Los huesos descubiertos en la finca de la pedanía mazarronera serán ahora cotejados para comprobar si pertenecen a Ramón F.
La desaparición de Ramón F. A., el vecino de 56 años al que se le perdió la pista a comienzos de mayo tras el incendio de su vivienda en la pedanía mazarronera de La Atalaya, ha quedado prácticamente resuelta después de que este martes fueran hallados restos humanos en el interior del inmueble calcinado.
Según fuentes policiales, los huesos fueron localizados entre los escombros del sótano de la vivienda, un cortijo de grandes dimensiones donde el hombre residía solo y que quedó gravemente dañado por las llamas. Junto a los restos también aparecieron los dos perros que permanecían desaparecidos desde el día del incendio.

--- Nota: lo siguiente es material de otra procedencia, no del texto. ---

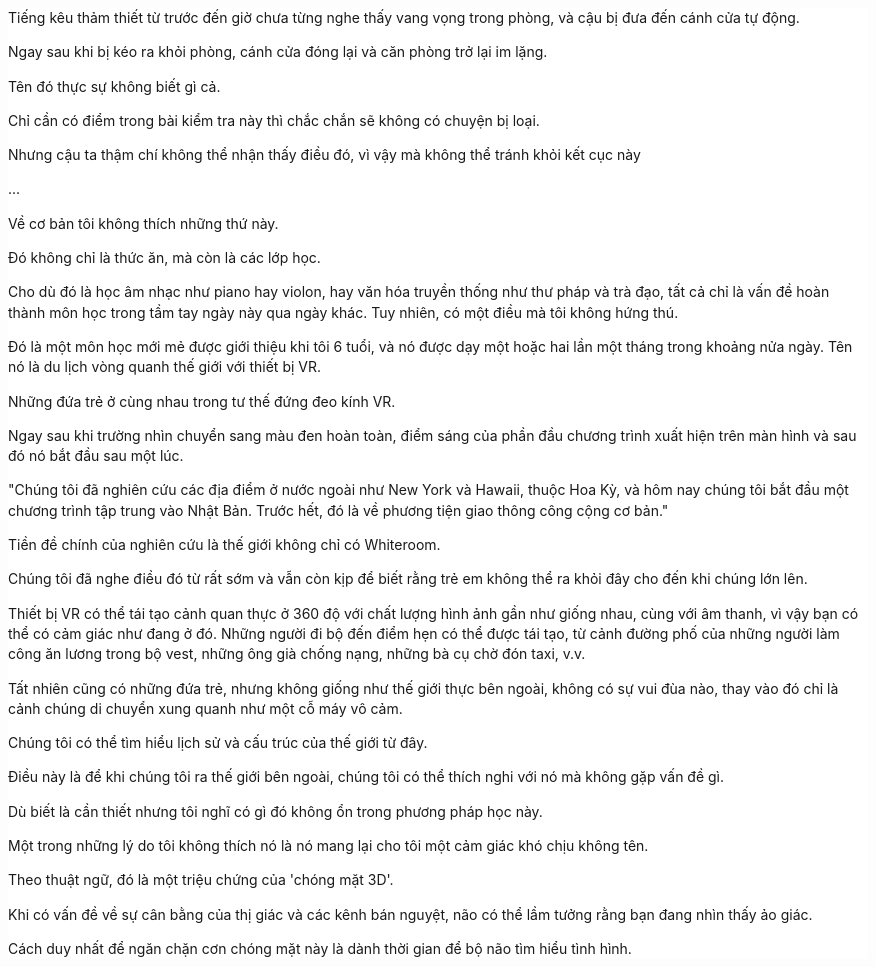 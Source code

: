 Tiếng kêu thảm thiết từ trước đến giờ chưa từng nghe thấy vang vọng trong phòng, và cậu bị đưa đến cánh cửa tự động.

Ngay sau khi bị kéo ra khỏi phòng, cánh cửa đóng lại và căn phòng trở lại im lặng.

Tên đó thực sự không biết gì cả.

Chỉ cần có điểm trong bài kiểm tra này thì chắc chắn sẽ không có chuyện bị loại.

Nhưng cậu ta thậm chí không thể nhận thấy điều đó, vì vậy mà không thể tránh khỏi kết cục này

...

Về cơ bản tôi không thích những thứ này.

Đó không chỉ là thức ăn, mà còn là các lớp học.

Cho dù đó là học âm nhạc như piano hay violon, hay văn hóa truyền thống như thư pháp và trà đạo, tất cả chỉ là vấn đề hoàn thành môn học trong tầm tay ngày này qua ngày khác. Tuy nhiên, có một điều mà tôi không hứng thú.

Đó là một môn học mới mẻ được giới thiệu khi tôi 6 tuổi, và nó được dạy một hoặc hai lần một tháng trong khoảng nửa ngày. Tên nó là du lịch vòng quanh thế giới với thiết bị VR.

Những đứa trẻ ở cùng nhau trong tư thế đứng đeo kính VR.

Ngay sau khi trường nhìn chuyển sang màu đen hoàn toàn, điểm sáng của phần đầu chương trình xuất hiện trên màn hình và sau đó nó bắt đầu sau một lúc.

\"Chúng tôi đã nghiên cứu các địa điểm ở nước ngoài như New York và Hawaii, thuộc Hoa Kỳ, và hôm nay chúng tôi bắt đầu một chương trình tập trung vào Nhật Bản. Trước hết, đó là về phương tiện giao thông công cộng cơ bản."

Tiền đề chính của nghiên cứu là thế giới không chỉ có Whiteroom.

Chúng tôi đã nghe điều đó từ rất sớm và vẫn còn kịp để biết rằng trẻ em không thể ra khỏi đây cho đến khi chúng lớn lên.

Thiết bị VR có thể tái tạo cảnh quan thực ở 360 độ với chất lượng hình ảnh gần như giống nhau, cùng với âm thanh, vì vậy bạn có thể có cảm giác như đang ở đó. Những người đi bộ đến điểm hẹn có thể được tái tạo, từ cảnh đường phố của những người làm công ăn lương trong bộ vest, những ông già chống nạng, những bà cụ chờ đón taxi, v.v.

Tất nhiên cũng có những đứa trẻ, nhưng không giống như thế giới thực bên ngoài, không có sự vui đùa nào, thay vào đó chỉ là cảnh chúng di chuyển xung quanh như một cỗ máy vô cảm.

Chúng tôi có thể tìm hiểu lịch sử và cấu trúc của thế giới từ đây.

Điều này là để khi chúng tôi ra thế giới bên ngoài, chúng tôi có thể thích nghi với nó mà không gặp vấn đề gì.

Dù biết là cần thiết nhưng tôi nghĩ có gì đó không ổn trong phương pháp học này.

Một trong những lý do tôi không thích nó là nó mang lại cho tôi một cảm giác khó chịu không tên.

Theo thuật ngữ, đó là một triệu chứng của \'chóng mặt 3D\'.

Khi có vấn đề về sự cân bằng của thị giác và các kênh bán nguyệt, não có thể lầm tưởng rằng bạn đang nhìn thấy ảo giác.

Cách duy nhất để ngăn chặn cơn chóng mặt này là dành thời gian để bộ não tìm hiểu tình hình.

Ahora serán los análisis forenses los que deberán confirmar oficialmente la identidad de los restos hallados y determinar si pertenecen a Ramón F., cuya desaparición había generado una gran preocupación entre familiares, amigos y vecinos de la zona.
Desde que se produjo el fuego, el pasado 5 de mayo, la Guardia Civil mantenía abierta una investigación para esclarecer lo ocurrido. Aunque desde un primer momento se sospechó que el desaparecido podía encontrarse dentro de la vivienda, las primeras inspecciones no permitieron localizar ningún cuerpo debido al estado en el que quedó la estructura, cuyo tejado llegó a colapsar.

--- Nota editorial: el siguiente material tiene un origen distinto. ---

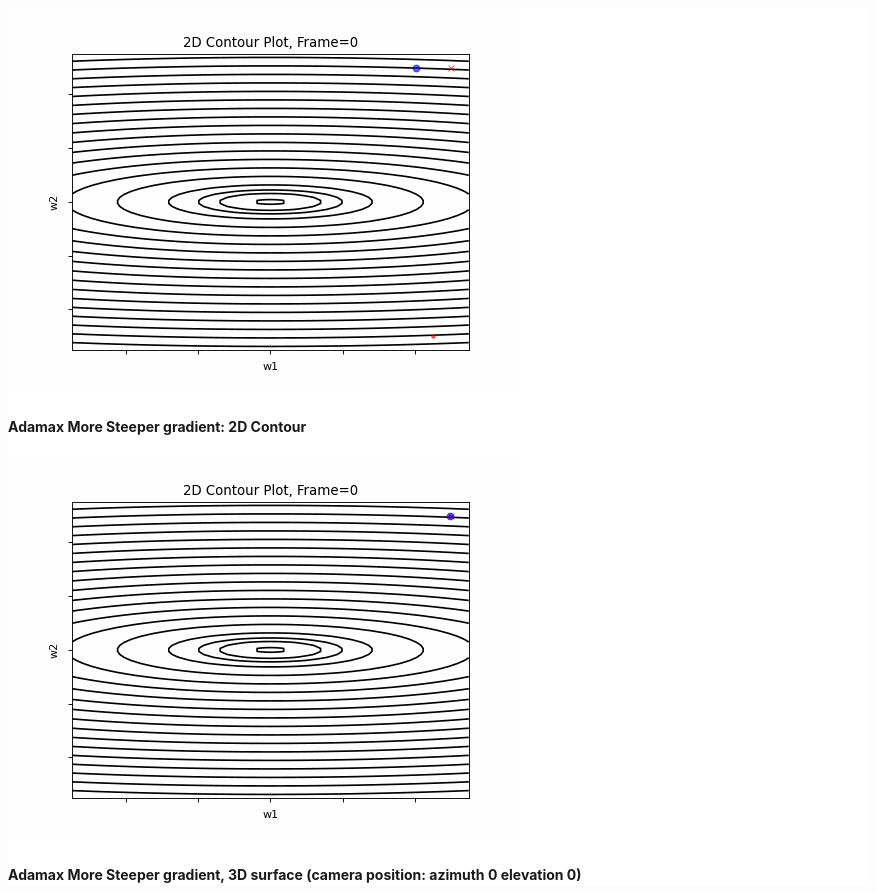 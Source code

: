 ![gradient decent diagram](../assets/images/gd_optimizations/demo/2d_contour_sgd_steep.gif)

#### Adamax More Steeper gradient: 2D Contour 

![gradient decent diagram](../assets/images/gd_optimizations/demo/2d_contour_adamax_steep.gif)


#### Adamax More Steeper gradient, 3D surface (camera position: azimuth 0 elevation 0)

Durante las últimas semanas se organizaron batidas de búsqueda en distintos puntos del municipio de Mazarrón, mientras que el teléfono móvil del desaparecido permanecía apagado y sin actividad desde el día del siniestro.
Los investigadores continúan trabajando para determinar las causas exactas del incendio. Está previsto que especialistas del Servicio de Criminalística de la Guardia Civil inspeccionen en profundidad la finca para esclarecer si el fuego fue accidental o si pudo haber sido provocado.